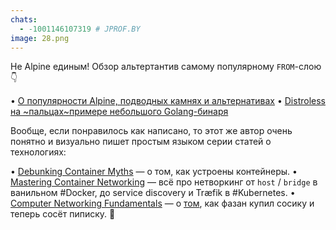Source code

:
 ```yaml
---
chats:
  - -1001146107319 # JPROF.BY
image: 28.png
---
```


Не Alpine единым\! Обзор альтертантив самому популярному `FROM`\-слою 👇

• [О популярности Alpine\, подводных камнях и альтернативах](https://iximiuz.com/en/posts/containers-making-images-better)
• [Distroless на ~пальцах~примере небольшого Golang\-бинаря](https://iximiuz.com/en/posts/containers-distroless-images)

Вообще\, если понравилось как написано\, то этот же автор очень понятно и визуально пишет простым языком серии статей о технологиях:

• [Debunking Container Myths](https://iximiuz.com/en/series/debunking-container-myths) — о том\, как устроены контейнеры\.
• [Mastering Container Networking](https://iximiuz.com/en/series/mastering-container-networking) — всё про нетворкинг от `host` / `bridge` в ванильном \#Docker\, до service discovery и Træfik в \#Kubernetes\.
• [Computer Networking Fundamentals](https://iximiuz.com/en/series/computer-networking-fundamentals) — о [том](https://twitter.com/katellaevgenii/status/1570686022832517121)\, как фазан купил сосику и теперь сосёт пиписку\. 🙂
◇ ◇ ◇ ◇ ◇ ◇ ◇
> _What to do_
Go through the material and report each line that holds the string "Alpine".

> _Solution below_
Не Alpine единым\! Обзор альтертантив самому популярному `FROM`\-слою 👇
• [О популярности Alpine\, подводных камнях и альтернативах](https://iximiuz.com/en/posts/containers-making-images-better)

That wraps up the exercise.